Exercise aim » Using the listing below, print the line containing "requires @@<decltype(@@), Index, @@&, Rcvr&, set_stopped_t>", the line containing "Rotates image around", and each line between them, exactly and nothing else. Pictures stay out of the print.

Dataset extract »

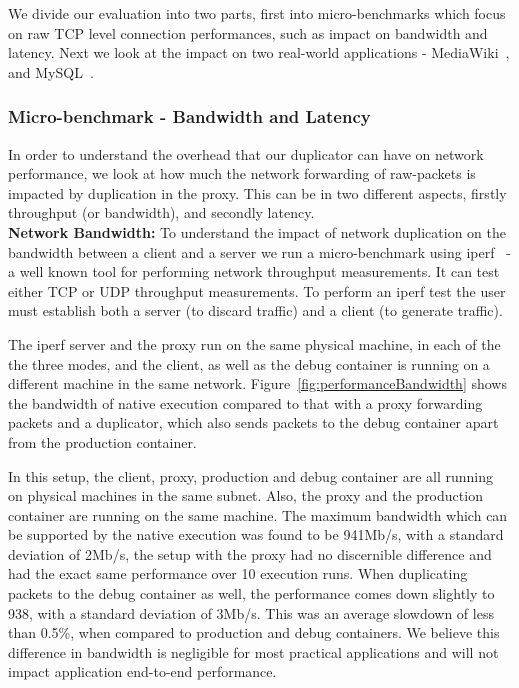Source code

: We divide our evaluation into two parts, first into micro-benchmarks which focus on raw TCP level connection performances, such as impact on bandwidth and latency. Next we look at the impact on two real-world applications - MediaWiki~\cite{mediawiki}, and MySQL~\cite{mysql}.

\subsubsection{Micro-benchmark - Bandwidth and Latency}
\label{sec:microBenchBandwidthLatency}

In order to understand the overhead that our duplicator can have on network performance, we look at how much the network forwarding of raw-packets is impacted by duplication in the proxy. This can be in two different aspects, firstly throughput (or bandwidth), and secondly latency.\\


\noindent\textbf{Network Bandwidth:}
To understand the impact of network duplication on the bandwidth between a client and a server we run a micro-benchmark using iperf~\cite{iperf} - a well known tool for performing network throughput measurements. It can test either TCP or UDP throughput measurements.  To perform an iperf test  the  user must establish both a server (to discard traffic) and a client (to generate traffic).

The iperf server and the proxy run on the same physical machine, in each of the the three modes, and the client, as well as the debug container is running on a different machine in the same network. Figure~\ref{fig:performanceBandwidth} shows the bandwidth of native execution compared to that with a proxy forwarding packets and a duplicator, which also sends packets to the debug container apart from the production container. 

In this setup, the client, proxy, production and debug container are all running on physical machines in the same subnet. Also, the proxy and the production container are running on the same machine. The maximum bandwidth which can be supported by the native execution was found to be 941Mb/s, with a standard deviation of 2Mb/s, the setup with the proxy had no discernible difference and had the exact same performance over 10 execution runs. When duplicating packets to the debug container as well, the performance comes down slightly to 938, with a standard deviation of 3Mb/s. This was an average slowdown of less than 0.5\%, when compared to production and debug containers. We believe this difference in bandwidth is negligible for most practical applications and will not impact application end-to-end performance. \\

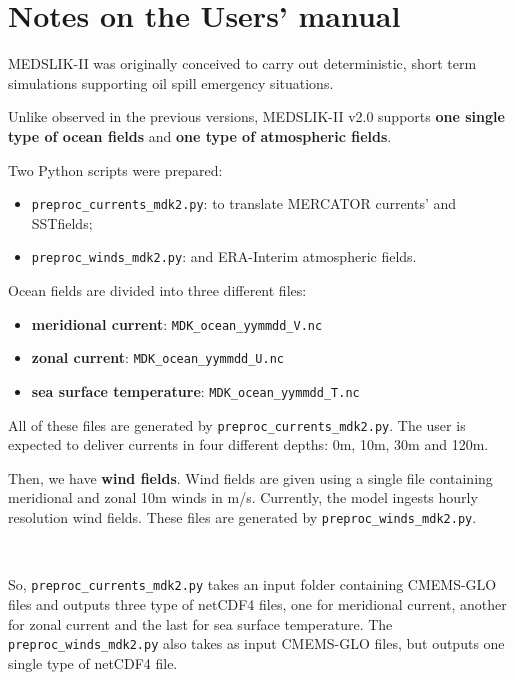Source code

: \section{Notes on the Users' manual}

MEDSLIK-II was originally conceived to carry out deterministic, short term simulations supporting oil spill emergency situations.

Unlike observed in the previous versions, MEDSLIK-II v2.0 supports \textbf{one single type of ocean fields} and \textbf{one type of atmospheric fields}.

Two Python scripts were prepared:

\begin{itemize}
    \item \texttt{preproc\_currents\_mdk2.py}: to translate MERCATOR currents' and SSTfields;
    \item \texttt{preproc\_winds\_mdk2.py}: and ERA-Interim atmospheric fields.
\end{itemize}  

Ocean fields are divided into three different files:

\begin{itemize}
    \item \textbf{meridional current}: \texttt{MDK\_ocean\_yymmdd\_V.nc}
    \item \textbf{zonal current}: \texttt{MDK\_ocean\_yymmdd\_U.nc}
    \item \textbf{sea surface temperature}: \texttt{MDK\_ocean\_yymmdd\_T.nc}
\end{itemize}

All of these files are generated by \texttt{preproc\_currents\_mdk2.py}. The user is expected to deliver currents in four different depths: 0m, 10m, 30m and 120m. 

Then, we have \textbf{wind fields}. Wind fields are given using a single file containing meridional and zonal 10m winds in m/s. Currently, the model ingests hourly resolution wind fields. These files are generated by \texttt{preproc\_winds\_mdk2.py}.


\

So, \texttt{preproc\_currents\_mdk2.py} takes an input folder containing CMEMS-GLO files and outputs three type of netCDF4 files, one for meridional current, another for zonal current and the last for sea surface temperature. The \texttt{preproc\_winds\_mdk2.py} also takes as input CMEMS-GLO files, but outputs one single type of netCDF4 file.
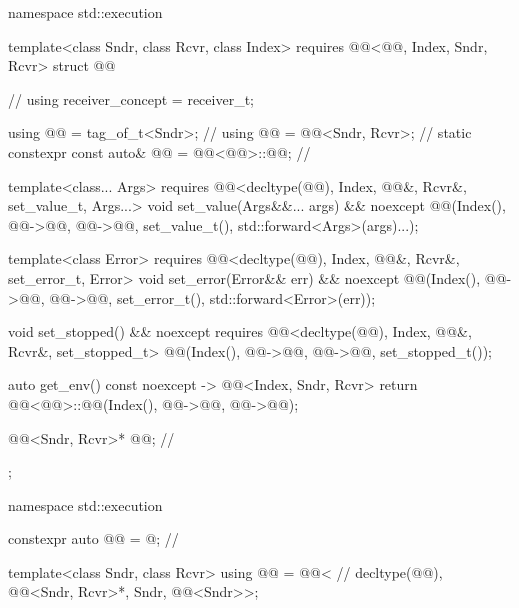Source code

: \pnum
\begin{codeblock}
namespace std::execution {
  template<class Sndr, class Rcvr, class Index>
    requires @@<@@, Index, Sndr, Rcvr>
  struct @@ {                                       // \expos
    using receiver_concept = receiver_t;

    using @@ = tag_of_t<Sndr>;                               // \expos
    using @@ = @@<Sndr, Rcvr>;                     // \expos
    static constexpr const auto& @@ = @@<@@>::@@;         // \expos

    template<class... Args>
      requires @@<decltype(@@), Index, @@&, Rcvr&, set_value_t, Args...>
    void set_value(Args&&... args) && noexcept {
      @@(Index(), @@->@@, @@->@@, set_value_t(), std::forward<Args>(args)...);
    }

    template<class Error>
      requires @@<decltype(@@), Index, @@&, Rcvr&, set_error_t, Error>
    void set_error(Error&& err) && noexcept {
      @@(Index(), @@->@@, @@->@@, set_error_t(), std::forward<Error>(err));
    }

    void set_stopped() && noexcept
      requires @@<decltype(@@), Index, @@&, Rcvr&, set_stopped_t> {
      @@(Index(), @@->@@, @@->@@, set_stopped_t());
    }

    auto get_env() const noexcept -> @@<Index, Sndr, Rcvr> {
      return @@<@@>::@@(Index(), @@->@@, @@->@@);
    }

    @@<Sndr, Rcvr>* @@;                                // \expos
  };
}
\end{codeblock}

\begin{codeblock}
namespace std::execution {
  constexpr auto @@ = @\seebelownc@;                       // \expos

  template<class Sndr, class Rcvr>
  using @@ = @@<                     // \expos
    decltype(@@), @@<Sndr, Rcvr>*, Sndr, @@<Sndr>>;
}
\end{codeblock}

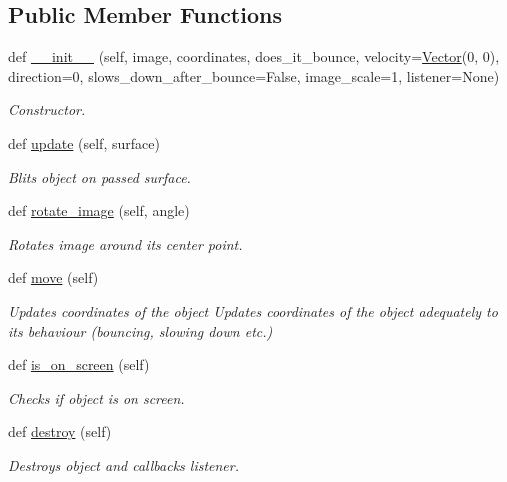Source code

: \subsection*{Public Member Functions}
\begin{DoxyCompactItemize}
\item 
def \hyperlink{classMovingObject_1_1MovingObject_a237013581377a7e5f7163d47254dbce8}{\+\_\+\+\_\+init\+\_\+\+\_\+} (self, image, coordinates, does\+\_\+it\+\_\+bounce, velocity=\hyperlink{classVector_1_1Vector}{Vector}(0, 0), direction=0, slows\+\_\+down\+\_\+after\+\_\+bounce=False, image\+\_\+scale=1, listener=None)
\begin{DoxyCompactList}\small\item\em Constructor. \end{DoxyCompactList}\item 
def \hyperlink{classMovingObject_1_1MovingObject_ab8d51c9a7e120afad47200b6166d2530}{update} (self, surface)
\begin{DoxyCompactList}\small\item\em Blits object on passed surface. \end{DoxyCompactList}\item 
def \hyperlink{classMovingObject_1_1MovingObject_ac2299da57e4ff40983ed385c33ac4c63}{rotate\+\_\+image} (self, angle)
\begin{DoxyCompactList}\small\item\em Rotates image around it\textquotesingle{}s center point. \end{DoxyCompactList}\item 
def \hyperlink{classMovingObject_1_1MovingObject_a6060cd55441bc6f9473c4ad5520adc8c}{move} (self)\hypertarget{classMovingObject_1_1MovingObject_a6060cd55441bc6f9473c4ad5520adc8c}{}\label{classMovingObject_1_1MovingObject_a6060cd55441bc6f9473c4ad5520adc8c}

\begin{DoxyCompactList}\small\item\em Updates coordinates of the object Updates coordinates of the object adequately to it\textquotesingle{}s behaviour (bouncing, slowing down etc.) \end{DoxyCompactList}\item 
def \hyperlink{classMovingObject_1_1MovingObject_a3c44ea1a39ee9bd15bb16295a7f6bf75}{is\+\_\+on\+\_\+screen} (self)
\begin{DoxyCompactList}\small\item\em Checks if object is on screen. \end{DoxyCompactList}\item 
def \hyperlink{classMovingObject_1_1MovingObject_a7deae65ed90400dab791e8611e86c833}{destroy} (self)\hypertarget{classMovingObject_1_1MovingObject_a7deae65ed90400dab791e8611e86c833}{}\label{classMovingObject_1_1MovingObject_a7deae65ed90400dab791e8611e86c833}

\begin{DoxyCompactList}\small\item\em Destroys object and callbacks listener. \end{DoxyCompactList}\end{DoxyCompactItemize}


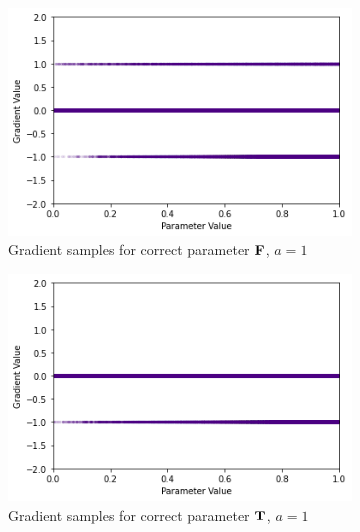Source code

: \begin{figure}[ht]
    \centering
    \begin{subfigure}[b]{0.47\textwidth}
        \centering
        \includegraphics[width=\textwidth]{imgs/grad_min_1_falseparam.png}
        \caption{Gradient samples for correct parameter $\textbf{F}$, $a=1$}
        \label{fig:conjgrad10falsem}
    \end{subfigure}
    \begin{subfigure}[b]{0.47\textwidth}
        \centering
        \includegraphics[width=\textwidth]{imgs/grad_min_1_trueparam.png}
        \caption{Gradient samples for correct parameter $\textbf{T}$, $a=1$}
        \label{fig:conjgrad10truem}
    \end{subfigure}
    \begin{subfigure}[b]{0.47\textwidth}
        \centering

\end{subfigure}
\end{figure}
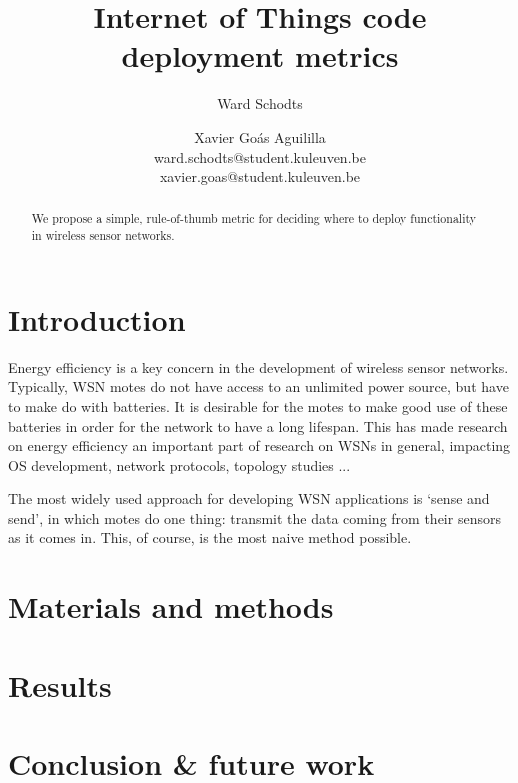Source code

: \documentclass{article}
\title{Internet of Things code deployment metrics}
\author{Ward Schodts \and Xavier Go\'as Aguililla \\ ward.schodts@student.kuleuven.be \\ xavier.goas@student.kuleuven.be}
\begin{document}
\maketitle

\begin{abstract}
We propose a simple, rule-of-thumb metric for deciding where to deploy
functionality in wireless sensor networks. 
  
\lipsum[1]
\end{abstract}

\section{Introduction}


Energy efficiency is a key concern in the development of wireless
sensor networks. Typically, WSN motes do not have access to an
unlimited power source, but have to make do with batteries. It is
desirable for the motes to make good use of these batteries in order
for the network to have a long lifespan. This has made research on
energy efficiency an important part of research on WSNs in general,
impacting OS development, network protocols, topology studies ...

The most widely used approach for developing WSN applications is
`sense and send', in which motes do one thing: transmit the data
coming from their sensors as it comes in. This, of course, is the most
naive method possible. 

\section{Materials and methods}

\lipsum[3]

\section{Results}
\lipsum[4]
\section{Conclusion \& future work}

\lipsum[5]



\end{document}
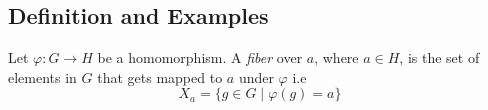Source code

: \subsection{Definition and Examples}

\begin{definition}
    Let $\varphi : G \to H$ be a homomorphism. A \textit{fiber} over $a$, where $a \in H$, is the set of elements in $G$ that gets 
    mapped to $a$ under $\varphi$ i.e 
    \[ X_a = \{ g \in G \mid \varphi(g)=a \} \]
\end{definition}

Completed task »
      requires @@<decltype(@@), Index, @@&, Rcvr&, set_stopped_t> {
      @@(Index(), @@->@@, @@->@@, set_stopped_t());
    }

    auto get_env() const noexcept -> @@<Index, Sndr, Rcvr> {
      return @@<@@>::@@(Index(), @@->@@, @@->@@);
    }

    @@<Sndr, Rcvr>* @@;                                // \expos
  };
}
\end{codeblock}

\begin{codeblock}
namespace std::execution {
  constexpr auto @@ = @\seebelownc@;                       // \expos

  template<class Sndr, class Rcvr>
  using @@ = @@<                     // \expos
    decltype(@@), @@<Sndr, Rcvr>*, Sndr, @@<Sndr>>;
}
\end{codeblock}

Source code

: \subsection*{Public Member Functions}
\begin{DoxyCompactItemize}
\item 
def \hyperlink{classMovingObject_1_1MovingObject_a237013581377a7e5f7163d47254dbce8}{\+\_\+\+\_\+init\+\_\+\+\_\+} (self, image, coordinates, does\+\_\+it\+\_\+bounce, velocity=\hyperlink{classVector_1_1Vector}{Vector}(0, 0), direction=0, slows\+\_\+down\+\_\+after\+\_\+bounce=False, image\+\_\+scale=1, listener=None)
\begin{DoxyCompactList}\small\item\em Constructor. \end{DoxyCompactList}\item 
def \hyperlink{classMovingObject_1_1MovingObject_ab8d51c9a7e120afad47200b6166d2530}{update} (self, surface)
\begin{DoxyCompactList}\small\item\em Blits object on passed surface. \end{DoxyCompactList}\item 
def \hyperlink{classMovingObject_1_1MovingObject_ac2299da57e4ff40983ed385c33ac4c63}{rotate\+\_\+image} (self, angle)
\begin{DoxyCompactList}\small\item\em Rotates image around it\textquotesingle{}s center point. \end{DoxyCompactList}\item 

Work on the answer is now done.